The primary objective of this project is to achieve accurate and fast detection and classification of medicinal plant leaf images. The project introduces two innovative approaches. Firstly, a deep learning model is constructed for the classification of medicinal herbs. Secondly, a custom dataset consisting of 500 images is created to identify 10 species of Indian (Ayurveda) herbs. The scope of a dedicated website focused on plant leaf medicine details and identification is to provide users with reliable and precise information about various types of plant leaves that possess medicinal properties, including their benefits and potential side effects.
Such a website could incorporate a tool that enables users to upload images of plant leaves and obtain information about the specific leaf type along with its medicinal properties. The platform would offer comprehensive details about the therapeutic benefits of different plant leaves, including the ailments they can treat and recommended dosages. Emphasizing the importance of user safety, the website would also provide information on potential side effects of using plant leaves for medicinal purposes, accompanied by recommendations on minimizing the risk of adverse reactions.
A medicinal plant refers to any plant that contains substances in one or more of its organs which can be utilized for therapeutic purposes or as precursors for valuable drugs. The term "medicinal plant" encompasses various plant types used in herbalism or heal medicine. Herbalism involves the use of plants for medicinal purposes and the study thereof. Plants such as Aloe, Tulsi, Neem, Turmeric, and Ginger possess the ability to treat numerous common ailments. These plants are commonly employed as home remedies across many regions in the country. It is widely recognized that Basil (Tulsi) is extensively used by consumers for medicinal preparations, black tea, religious ceremonies, and other daily activities.
II. PROPOSED METHODOLOGY
The identification of medicinal plants, a CNN classifier is utilized. Given that our proposed approach involves classifying multiple classes, we have expanded the binary CNN model to incorporate multinomial logistic regression. The RPN module serves the purpose of selecting numerous areas from the features map that potentially contain objects. It generates predictions for these regions, identifying those likely to contain objects and adjusting the frame size accordingly. Among the RPN predictions, the one with the highest foreground score is retained, while the remaining predictions are discarded.

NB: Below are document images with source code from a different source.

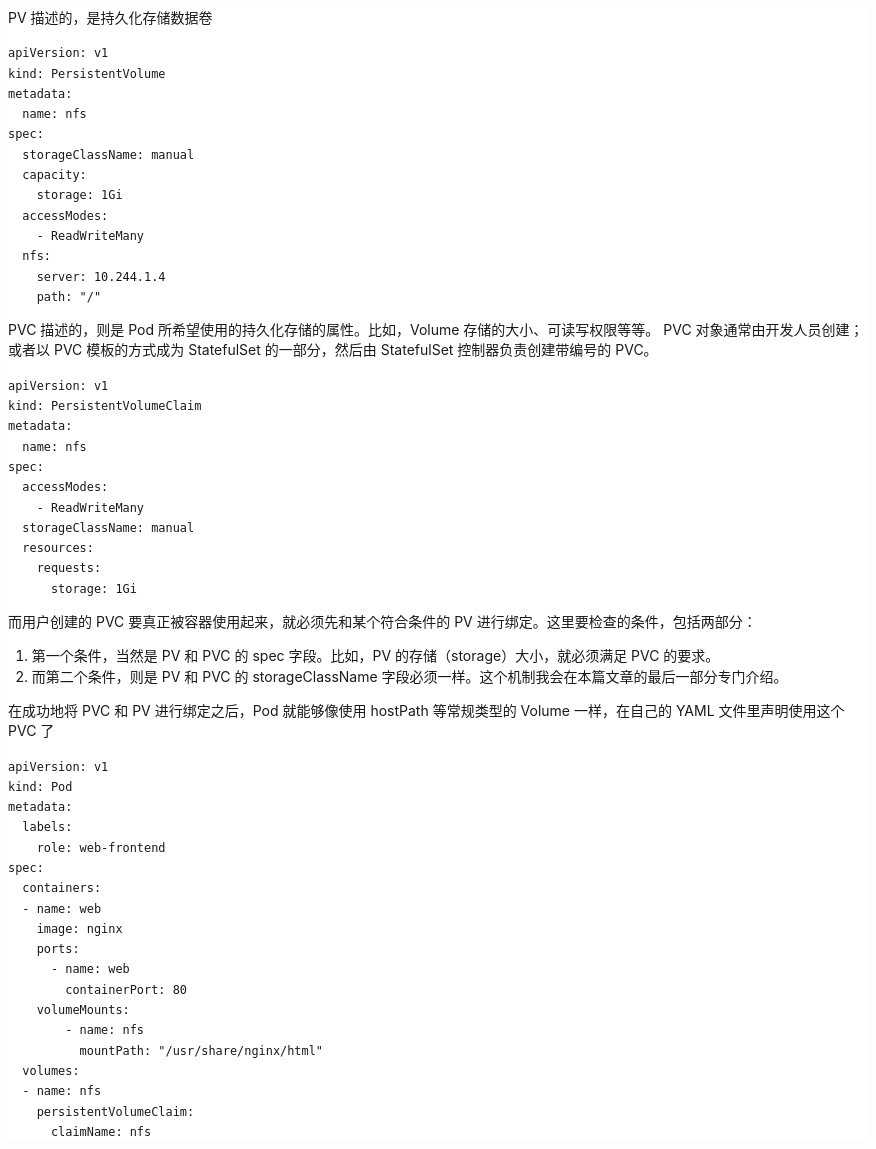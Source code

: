 PV 描述的，是持久化存储数据卷
```
apiVersion: v1
kind: PersistentVolume
metadata:
  name: nfs
spec:
  storageClassName: manual
  capacity:
    storage: 1Gi
  accessModes:
    - ReadWriteMany
  nfs:
    server: 10.244.1.4
    path: "/"
```

PVC 描述的，则是 Pod 所希望使用的持久化存储的属性。比如，Volume 存储的大小、可读写权限等等。
PVC 对象通常由开发人员创建；或者以 PVC 模板的方式成为 StatefulSet 的一部分，然后由 StatefulSet 控制器负责创建带编号的 PVC。
```
apiVersion: v1
kind: PersistentVolumeClaim
metadata:
  name: nfs
spec:
  accessModes:
    - ReadWriteMany
  storageClassName: manual
  resources:
    requests:
      storage: 1Gi
```

而用户创建的 PVC 要真正被容器使用起来，就必须先和某个符合条件的 PV 进行绑定。这里要检查的条件，包括两部分：
1. 第一个条件，当然是 PV 和 PVC 的 spec 字段。比如，PV 的存储（storage）大小，就必须满足 PVC 的要求。
2. 而第二个条件，则是 PV 和 PVC 的 storageClassName 字段必须一样。这个机制我会在本篇文章的最后一部分专门介绍。

在成功地将 PVC 和 PV 进行绑定之后，Pod 就能够像使用 hostPath 等常规类型的 Volume 一样，在自己的 YAML 文件里声明使用这个 PVC 了
```
apiVersion: v1
kind: Pod
metadata:
  labels:
    role: web-frontend
spec:
  containers:
  - name: web
    image: nginx
    ports:
      - name: web
        containerPort: 80
    volumeMounts:
        - name: nfs
          mountPath: "/usr/share/nginx/html"
  volumes:
  - name: nfs
    persistentVolumeClaim:
      claimName: nfs
```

To investigate the images, GLCM parameters were computed for each color component. The parameters, namely contrast, correlation, energy, and homogeneity, capture the texture's coarseness, linear dependency, textural uniformity, and pixel distribution, respectively CNN models operate under the assumption that the input images are converted into a single feature vector, which is then processed through a sequence of hidden layers. These layers consist of neurons arranged in three dimensions: width, height, and depth. Neurons in CNNs are connected to a specific region of the layer above them, rather than being connected to all neurons in a fully connected manner. Every layer in the CNN transforms the 3D volume input into 3D volume output activations.
The convolutional layer utilizes a filter (referred to as a kernel) to identify patterns in the input images (original image). Multiple filters can be used to extract different features. The filter is relatively small in size, enabling it to scan the entire image and perform specific arithmetic operations between the filter and the pixels to extract the desired features. The pooling layer is employed to reduce the size of the activation maps. While not essential, this step helps prevent overfitting. The underlying concept of pooling is straightforward, as it involves scaling down large arrays to a smaller size.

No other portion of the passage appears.